- WHAT YOU ARE ASKED TO DO -
What is printed must match, line for line, the records from their first line through the line containing "Sizeof(vector/string) is size of fixed part", with pictures left out.

(GIVEN RECORDS)

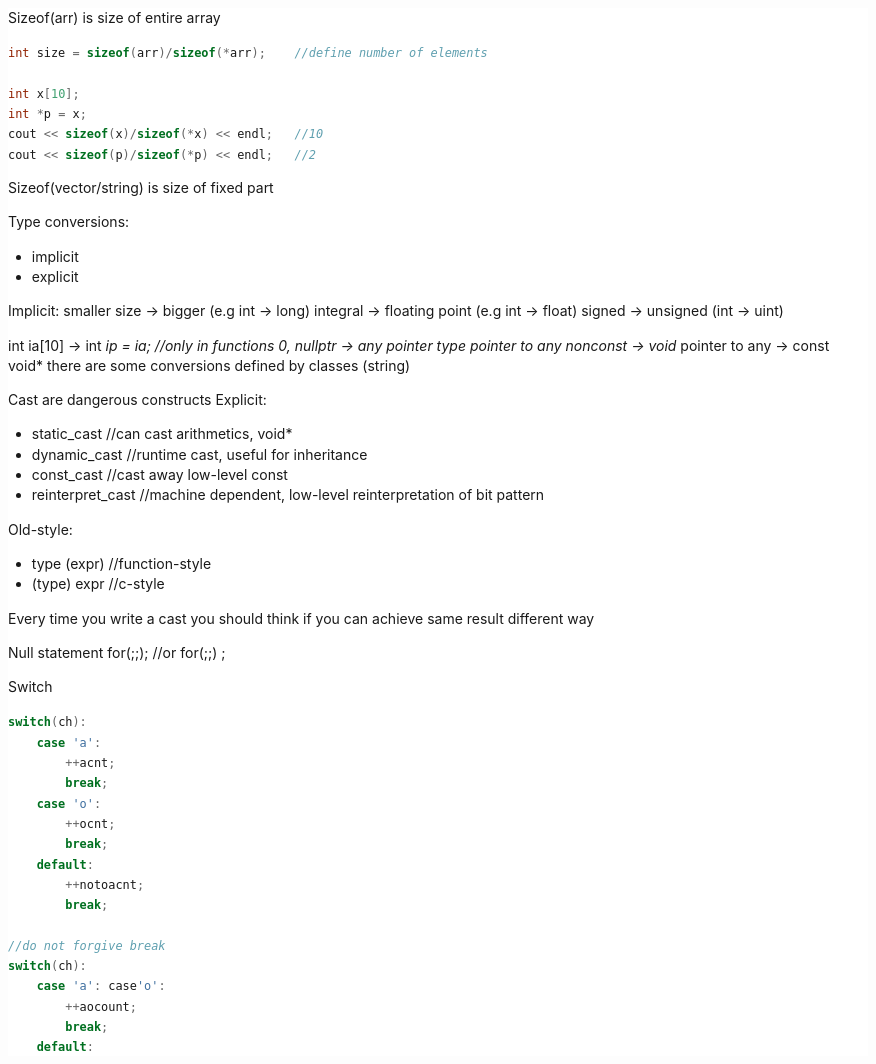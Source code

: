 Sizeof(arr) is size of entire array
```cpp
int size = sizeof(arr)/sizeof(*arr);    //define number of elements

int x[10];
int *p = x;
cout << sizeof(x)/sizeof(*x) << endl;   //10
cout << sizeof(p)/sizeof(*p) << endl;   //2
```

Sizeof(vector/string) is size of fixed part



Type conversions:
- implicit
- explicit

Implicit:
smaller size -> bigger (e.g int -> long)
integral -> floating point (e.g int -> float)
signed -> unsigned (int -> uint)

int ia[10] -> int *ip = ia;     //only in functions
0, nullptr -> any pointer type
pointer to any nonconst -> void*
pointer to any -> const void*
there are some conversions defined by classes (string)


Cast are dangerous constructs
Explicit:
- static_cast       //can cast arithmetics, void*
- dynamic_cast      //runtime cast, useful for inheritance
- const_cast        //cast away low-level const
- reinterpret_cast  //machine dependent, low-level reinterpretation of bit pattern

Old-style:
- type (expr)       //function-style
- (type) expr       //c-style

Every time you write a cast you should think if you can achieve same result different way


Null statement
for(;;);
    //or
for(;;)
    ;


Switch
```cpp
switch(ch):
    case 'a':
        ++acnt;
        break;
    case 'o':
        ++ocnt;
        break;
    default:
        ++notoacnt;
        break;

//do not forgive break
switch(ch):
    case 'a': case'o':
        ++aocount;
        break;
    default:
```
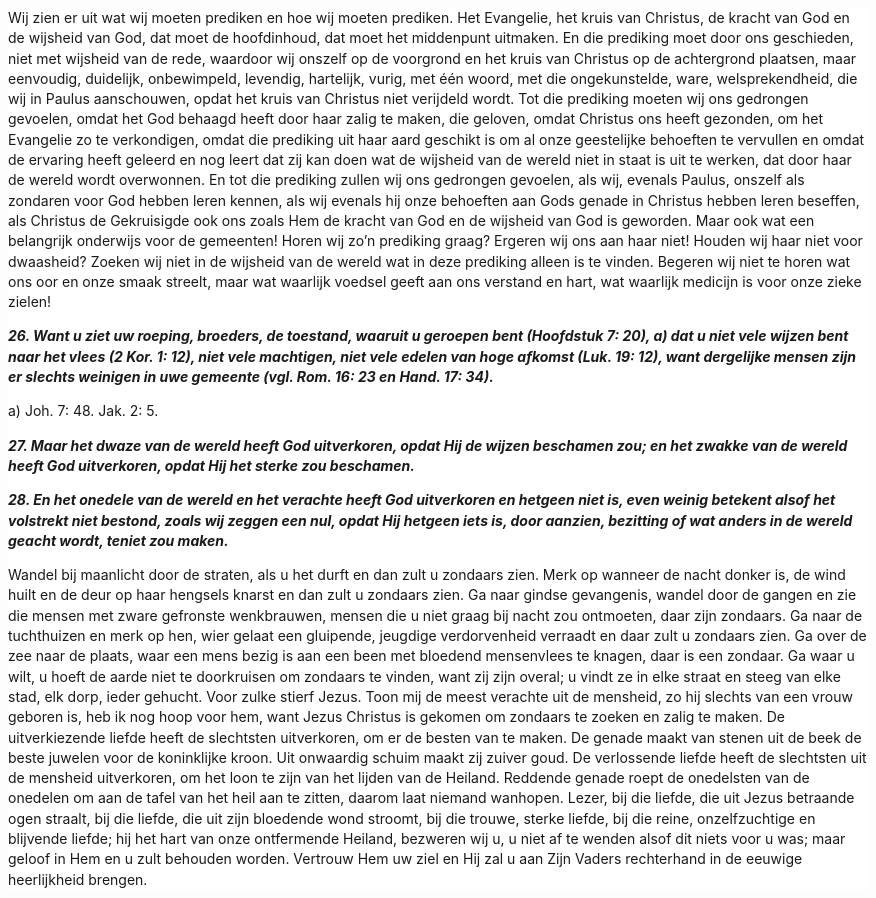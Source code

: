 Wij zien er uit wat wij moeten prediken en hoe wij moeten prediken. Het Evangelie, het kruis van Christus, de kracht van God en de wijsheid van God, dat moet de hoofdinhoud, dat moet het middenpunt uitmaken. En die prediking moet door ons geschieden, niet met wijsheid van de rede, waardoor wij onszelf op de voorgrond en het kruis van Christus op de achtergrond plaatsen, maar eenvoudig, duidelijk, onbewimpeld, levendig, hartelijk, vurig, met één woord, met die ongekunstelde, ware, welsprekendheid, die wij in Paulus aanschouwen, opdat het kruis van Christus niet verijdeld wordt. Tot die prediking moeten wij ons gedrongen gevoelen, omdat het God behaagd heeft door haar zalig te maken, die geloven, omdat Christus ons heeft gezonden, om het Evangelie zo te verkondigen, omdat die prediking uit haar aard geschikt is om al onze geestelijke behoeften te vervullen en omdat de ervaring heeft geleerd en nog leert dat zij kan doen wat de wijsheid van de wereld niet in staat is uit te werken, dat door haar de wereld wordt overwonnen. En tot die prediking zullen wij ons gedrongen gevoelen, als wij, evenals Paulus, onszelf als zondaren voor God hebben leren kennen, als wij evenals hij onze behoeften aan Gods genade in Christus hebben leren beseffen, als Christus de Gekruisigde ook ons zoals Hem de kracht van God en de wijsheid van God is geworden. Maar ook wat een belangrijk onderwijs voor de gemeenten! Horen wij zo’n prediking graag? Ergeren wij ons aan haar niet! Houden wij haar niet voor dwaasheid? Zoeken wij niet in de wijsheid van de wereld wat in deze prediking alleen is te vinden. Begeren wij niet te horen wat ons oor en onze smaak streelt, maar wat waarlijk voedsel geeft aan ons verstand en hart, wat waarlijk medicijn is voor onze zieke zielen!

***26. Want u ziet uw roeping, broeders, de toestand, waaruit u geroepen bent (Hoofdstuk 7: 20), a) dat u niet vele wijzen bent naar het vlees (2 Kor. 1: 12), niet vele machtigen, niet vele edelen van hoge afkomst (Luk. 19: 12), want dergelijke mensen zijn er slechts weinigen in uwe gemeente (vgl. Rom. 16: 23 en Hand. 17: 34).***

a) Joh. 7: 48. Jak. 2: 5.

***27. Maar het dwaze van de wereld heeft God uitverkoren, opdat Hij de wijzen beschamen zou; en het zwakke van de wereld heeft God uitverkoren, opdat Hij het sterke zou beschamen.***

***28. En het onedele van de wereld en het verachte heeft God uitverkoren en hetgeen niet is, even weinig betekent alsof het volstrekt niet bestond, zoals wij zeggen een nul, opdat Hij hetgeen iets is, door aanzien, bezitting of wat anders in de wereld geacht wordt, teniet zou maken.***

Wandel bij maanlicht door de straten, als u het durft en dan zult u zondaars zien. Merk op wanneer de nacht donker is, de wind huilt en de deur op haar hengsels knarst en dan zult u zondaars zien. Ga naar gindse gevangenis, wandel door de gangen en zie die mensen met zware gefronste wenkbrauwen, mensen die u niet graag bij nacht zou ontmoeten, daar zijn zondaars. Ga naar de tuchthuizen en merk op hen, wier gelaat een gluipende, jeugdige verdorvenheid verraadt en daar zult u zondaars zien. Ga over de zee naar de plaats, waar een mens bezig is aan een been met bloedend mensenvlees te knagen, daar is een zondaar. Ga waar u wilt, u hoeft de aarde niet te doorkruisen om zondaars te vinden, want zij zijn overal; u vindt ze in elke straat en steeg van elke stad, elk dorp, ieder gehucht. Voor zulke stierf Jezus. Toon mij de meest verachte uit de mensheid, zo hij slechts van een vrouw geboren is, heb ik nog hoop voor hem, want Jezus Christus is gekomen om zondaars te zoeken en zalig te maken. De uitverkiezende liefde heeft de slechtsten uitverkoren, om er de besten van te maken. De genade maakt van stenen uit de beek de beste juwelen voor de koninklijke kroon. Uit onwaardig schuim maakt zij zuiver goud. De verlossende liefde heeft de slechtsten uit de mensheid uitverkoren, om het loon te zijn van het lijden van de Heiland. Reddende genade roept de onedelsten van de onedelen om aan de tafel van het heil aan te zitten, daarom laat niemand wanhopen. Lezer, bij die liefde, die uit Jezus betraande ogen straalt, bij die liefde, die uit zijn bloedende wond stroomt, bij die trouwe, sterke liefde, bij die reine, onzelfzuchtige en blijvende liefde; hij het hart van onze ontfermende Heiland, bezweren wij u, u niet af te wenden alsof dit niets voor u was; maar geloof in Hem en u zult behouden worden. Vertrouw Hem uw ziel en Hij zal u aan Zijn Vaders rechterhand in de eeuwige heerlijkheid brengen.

(End GIVEN RECORDS)

- RESPONSE -
Source code

: Sizeof(arr) is size of entire array
```cpp
int size = sizeof(arr)/sizeof(*arr);    //define number of elements

int x[10];
int *p = x;
cout << sizeof(x)/sizeof(*x) << endl;   //10
cout << sizeof(p)/sizeof(*p) << endl;   //2
```

Sizeof(vector/string) is size of fixed part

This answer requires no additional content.